Dataset entries:
-- Opening Marker --

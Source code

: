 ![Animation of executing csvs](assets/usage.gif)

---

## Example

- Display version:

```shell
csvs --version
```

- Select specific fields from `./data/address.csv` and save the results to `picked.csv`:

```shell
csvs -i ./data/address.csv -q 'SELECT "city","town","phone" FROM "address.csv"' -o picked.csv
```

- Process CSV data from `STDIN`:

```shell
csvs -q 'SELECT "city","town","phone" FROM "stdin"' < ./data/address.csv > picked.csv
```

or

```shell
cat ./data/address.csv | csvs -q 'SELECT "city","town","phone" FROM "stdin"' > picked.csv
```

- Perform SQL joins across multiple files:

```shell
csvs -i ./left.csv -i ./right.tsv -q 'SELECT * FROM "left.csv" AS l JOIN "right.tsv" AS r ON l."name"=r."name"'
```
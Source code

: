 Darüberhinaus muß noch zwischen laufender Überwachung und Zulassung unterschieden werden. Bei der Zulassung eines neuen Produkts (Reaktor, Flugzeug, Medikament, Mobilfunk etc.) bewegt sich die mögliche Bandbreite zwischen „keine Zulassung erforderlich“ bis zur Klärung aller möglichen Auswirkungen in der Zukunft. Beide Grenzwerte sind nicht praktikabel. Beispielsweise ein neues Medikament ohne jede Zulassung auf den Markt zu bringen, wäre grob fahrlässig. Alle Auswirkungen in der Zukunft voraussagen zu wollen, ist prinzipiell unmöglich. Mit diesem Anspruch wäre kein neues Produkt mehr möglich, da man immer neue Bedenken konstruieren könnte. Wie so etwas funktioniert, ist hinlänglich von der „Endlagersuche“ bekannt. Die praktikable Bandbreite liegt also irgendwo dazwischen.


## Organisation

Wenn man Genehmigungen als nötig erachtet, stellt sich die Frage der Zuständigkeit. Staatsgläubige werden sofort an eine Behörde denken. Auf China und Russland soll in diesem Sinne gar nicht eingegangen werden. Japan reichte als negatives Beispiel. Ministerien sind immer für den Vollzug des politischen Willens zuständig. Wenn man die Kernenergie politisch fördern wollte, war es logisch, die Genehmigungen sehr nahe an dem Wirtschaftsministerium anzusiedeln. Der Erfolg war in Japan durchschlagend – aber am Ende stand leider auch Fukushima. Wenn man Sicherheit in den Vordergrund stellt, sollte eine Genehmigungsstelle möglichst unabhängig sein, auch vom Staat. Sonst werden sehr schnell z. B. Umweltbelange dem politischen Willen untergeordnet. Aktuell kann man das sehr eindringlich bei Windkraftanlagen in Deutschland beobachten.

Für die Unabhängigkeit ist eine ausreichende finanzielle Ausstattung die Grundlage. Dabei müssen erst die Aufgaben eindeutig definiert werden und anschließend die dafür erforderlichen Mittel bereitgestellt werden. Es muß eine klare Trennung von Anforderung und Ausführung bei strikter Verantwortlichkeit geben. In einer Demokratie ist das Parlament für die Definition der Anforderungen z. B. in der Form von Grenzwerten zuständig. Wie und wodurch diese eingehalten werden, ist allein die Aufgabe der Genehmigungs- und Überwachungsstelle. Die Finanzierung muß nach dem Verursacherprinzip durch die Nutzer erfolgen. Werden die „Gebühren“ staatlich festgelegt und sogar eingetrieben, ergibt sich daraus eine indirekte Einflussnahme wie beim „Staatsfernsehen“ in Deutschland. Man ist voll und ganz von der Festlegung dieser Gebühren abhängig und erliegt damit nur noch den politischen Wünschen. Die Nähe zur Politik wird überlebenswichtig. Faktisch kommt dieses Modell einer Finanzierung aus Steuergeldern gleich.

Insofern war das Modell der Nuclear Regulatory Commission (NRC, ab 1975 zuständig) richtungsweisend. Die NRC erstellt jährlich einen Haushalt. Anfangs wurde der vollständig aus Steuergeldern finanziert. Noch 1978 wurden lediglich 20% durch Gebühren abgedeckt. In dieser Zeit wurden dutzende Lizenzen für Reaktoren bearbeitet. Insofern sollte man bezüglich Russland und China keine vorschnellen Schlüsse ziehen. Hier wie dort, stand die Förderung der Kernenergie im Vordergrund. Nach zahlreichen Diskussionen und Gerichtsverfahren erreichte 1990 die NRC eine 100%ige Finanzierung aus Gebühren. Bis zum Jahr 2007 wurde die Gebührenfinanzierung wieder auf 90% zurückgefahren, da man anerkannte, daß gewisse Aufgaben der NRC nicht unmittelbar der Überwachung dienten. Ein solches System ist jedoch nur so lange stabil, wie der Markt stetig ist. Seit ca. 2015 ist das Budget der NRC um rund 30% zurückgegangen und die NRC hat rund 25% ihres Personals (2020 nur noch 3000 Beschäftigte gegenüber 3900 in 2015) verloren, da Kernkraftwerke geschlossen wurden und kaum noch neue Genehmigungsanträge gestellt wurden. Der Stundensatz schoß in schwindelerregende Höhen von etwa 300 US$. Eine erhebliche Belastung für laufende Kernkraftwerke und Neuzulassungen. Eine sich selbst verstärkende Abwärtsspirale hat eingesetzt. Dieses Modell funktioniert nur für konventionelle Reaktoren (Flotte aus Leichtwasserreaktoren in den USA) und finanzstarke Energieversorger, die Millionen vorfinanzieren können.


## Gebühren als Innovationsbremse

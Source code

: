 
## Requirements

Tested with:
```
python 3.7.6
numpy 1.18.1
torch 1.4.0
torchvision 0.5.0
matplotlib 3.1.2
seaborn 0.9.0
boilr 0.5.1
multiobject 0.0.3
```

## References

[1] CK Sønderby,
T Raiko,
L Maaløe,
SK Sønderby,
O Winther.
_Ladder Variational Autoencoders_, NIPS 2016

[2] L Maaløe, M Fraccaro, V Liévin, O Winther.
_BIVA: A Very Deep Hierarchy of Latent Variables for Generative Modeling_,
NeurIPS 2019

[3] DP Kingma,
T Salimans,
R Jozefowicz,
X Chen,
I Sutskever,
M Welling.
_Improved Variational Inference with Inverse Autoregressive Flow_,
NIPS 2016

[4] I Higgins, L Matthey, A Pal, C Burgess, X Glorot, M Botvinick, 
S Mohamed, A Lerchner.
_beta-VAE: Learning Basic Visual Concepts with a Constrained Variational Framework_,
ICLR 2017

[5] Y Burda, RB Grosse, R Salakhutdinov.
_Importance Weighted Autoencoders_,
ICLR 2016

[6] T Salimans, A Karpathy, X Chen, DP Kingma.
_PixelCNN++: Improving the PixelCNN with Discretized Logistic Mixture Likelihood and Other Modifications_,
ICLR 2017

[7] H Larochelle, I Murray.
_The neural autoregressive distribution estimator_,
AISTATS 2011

-- Closing Marker --

EXERCISE DIRECTIONS:
Each entry must be output exactly as it was written.

TASK OUTPUT:
Source code

: ![Animation of executing csvs](assets/usage.gif)

---

## Example

- Display version:

```shell
csvs --version
```

- Select specific fields from `./data/address.csv` and save the results to `picked.csv`:

```shell
csvs -i ./data/address.csv -q 'SELECT "city","town","phone" FROM "address.csv"' -o picked.csv
```

- Process CSV data from `STDIN`:

```shell
csvs -q 'SELECT "city","town","phone" FROM "stdin"' < ./data/address.csv > picked.csv
```

or

```shell
cat ./data/address.csv | csvs -q 'SELECT "city","town","phone" FROM "stdin"' > picked.csv
```

- Perform SQL joins across multiple files:

```shell
csvs -i ./left.csv -i ./right.tsv -q 'SELECT * FROM "left.csv" AS l JOIN "right.tsv" AS r ON l."name"=r."name"'
```
Source code

: Darüberhinaus muß noch zwischen laufender Überwachung und Zulassung unterschieden werden. Bei der Zulassung eines neuen Produkts (Reaktor, Flugzeug, Medikament, Mobilfunk etc.) bewegt sich die mögliche Bandbreite zwischen „keine Zulassung erforderlich“ bis zur Klärung aller möglichen Auswirkungen in der Zukunft. Beide Grenzwerte sind nicht praktikabel. Beispielsweise ein neues Medikament ohne jede Zulassung auf den Markt zu bringen, wäre grob fahrlässig. Alle Auswirkungen in der Zukunft voraussagen zu wollen, ist prinzipiell unmöglich. Mit diesem Anspruch wäre kein neues Produkt mehr möglich, da man immer neue Bedenken konstruieren könnte. Wie so etwas funktioniert, ist hinlänglich von der „Endlagersuche“ bekannt. Die praktikable Bandbreite liegt also irgendwo dazwischen.


## Organisation

Wenn man Genehmigungen als nötig erachtet, stellt sich die Frage der Zuständigkeit. Staatsgläubige werden sofort an eine Behörde denken. Auf China und Russland soll in diesem Sinne gar nicht eingegangen werden. Japan reichte als negatives Beispiel. Ministerien sind immer für den Vollzug des politischen Willens zuständig. Wenn man die Kernenergie politisch fördern wollte, war es logisch, die Genehmigungen sehr nahe an dem Wirtschaftsministerium anzusiedeln. Der Erfolg war in Japan durchschlagend – aber am Ende stand leider auch Fukushima. Wenn man Sicherheit in den Vordergrund stellt, sollte eine Genehmigungsstelle möglichst unabhängig sein, auch vom Staat. Sonst werden sehr schnell z. B. Umweltbelange dem politischen Willen untergeordnet. Aktuell kann man das sehr eindringlich bei Windkraftanlagen in Deutschland beobachten.

Für die Unabhängigkeit ist eine ausreichende finanzielle Ausstattung die Grundlage. Dabei müssen erst die Aufgaben eindeutig definiert werden und anschließend die dafür erforderlichen Mittel bereitgestellt werden. Es muß eine klare Trennung von Anforderung und Ausführung bei strikter Verantwortlichkeit geben. In einer Demokratie ist das Parlament für die Definition der Anforderungen z. B. in der Form von Grenzwerten zuständig. Wie und wodurch diese eingehalten werden, ist allein die Aufgabe der Genehmigungs- und Überwachungsstelle. Die Finanzierung muß nach dem Verursacherprinzip durch die Nutzer erfolgen. Werden die „Gebühren“ staatlich festgelegt und sogar eingetrieben, ergibt sich daraus eine indirekte Einflussnahme wie beim „Staatsfernsehen“ in Deutschland. Man ist voll und ganz von der Festlegung dieser Gebühren abhängig und erliegt damit nur noch den politischen Wünschen. Die Nähe zur Politik wird überlebenswichtig. Faktisch kommt dieses Modell einer Finanzierung aus Steuergeldern gleich.

Insofern war das Modell der Nuclear Regulatory Commission (NRC, ab 1975 zuständig) richtungsweisend. Die NRC erstellt jährlich einen Haushalt. Anfangs wurde der vollständig aus Steuergeldern finanziert. Noch 1978 wurden lediglich 20% durch Gebühren abgedeckt. In dieser Zeit wurden dutzende Lizenzen für Reaktoren bearbeitet. Insofern sollte man bezüglich Russland und China keine vorschnellen Schlüsse ziehen. Hier wie dort, stand die Förderung der Kernenergie im Vordergrund. Nach zahlreichen Diskussionen und Gerichtsverfahren erreichte 1990 die NRC eine 100%ige Finanzierung aus Gebühren. Bis zum Jahr 2007 wurde die Gebührenfinanzierung wieder auf 90% zurückgefahren, da man anerkannte, daß gewisse Aufgaben der NRC nicht unmittelbar der Überwachung dienten. Ein solches System ist jedoch nur so lange stabil, wie der Markt stetig ist. Seit ca. 2015 ist das Budget der NRC um rund 30% zurückgegangen und die NRC hat rund 25% ihres Personals (2020 nur noch 3000 Beschäftigte gegenüber 3900 in 2015) verloren, da Kernkraftwerke geschlossen wurden und kaum noch neue Genehmigungsanträge gestellt wurden. Der Stundensatz schoß in schwindelerregende Höhen von etwa 300 US$. Eine erhebliche Belastung für laufende Kernkraftwerke und Neuzulassungen. Eine sich selbst verstärkende Abwärtsspirale hat eingesetzt. Dieses Modell funktioniert nur für konventionelle Reaktoren (Flotte aus Leichtwasserreaktoren in den USA) und finanzstarke Energieversorger, die Millionen vorfinanzieren können.


## Gebühren als Innovationsbremse

Source code

: 
## Requirements

Tested with:
```
python 3.7.6
numpy 1.18.1
torch 1.4.0
torchvision 0.5.0
matplotlib 3.1.2
seaborn 0.9.0
boilr 0.5.1
multiobject 0.0.3
```

## References

[1] CK Sønderby,
T Raiko,
L Maaløe,
SK Sønderby,
O Winther.
_Ladder Variational Autoencoders_, NIPS 2016

[2] L Maaløe, M Fraccaro, V Liévin, O Winther.
_BIVA: A Very Deep Hierarchy of Latent Variables for Generative Modeling_,
NeurIPS 2019

[3] DP Kingma,
T Salimans,
R Jozefowicz,
X Chen,
I Sutskever,
M Welling.
_Improved Variational Inference with Inverse Autoregressive Flow_,
NIPS 2016

[4] I Higgins, L Matthey, A Pal, C Burgess, X Glorot, M Botvinick, 
S Mohamed, A Lerchner.
_beta-VAE: Learning Basic Visual Concepts with a Constrained Variational Framework_,
ICLR 2017

[5] Y Burda, RB Grosse, R Salakhutdinov.
_Importance Weighted Autoencoders_,
ICLR 2016

[6] T Salimans, A Karpathy, X Chen, DP Kingma.
_PixelCNN++: Improving the PixelCNN with Discretized Logistic Mixture Likelihood and Other Modifications_,
ICLR 2017

[7] H Larochelle, I Murray.
_The neural autoregressive distribution estimator_,
AISTATS 2011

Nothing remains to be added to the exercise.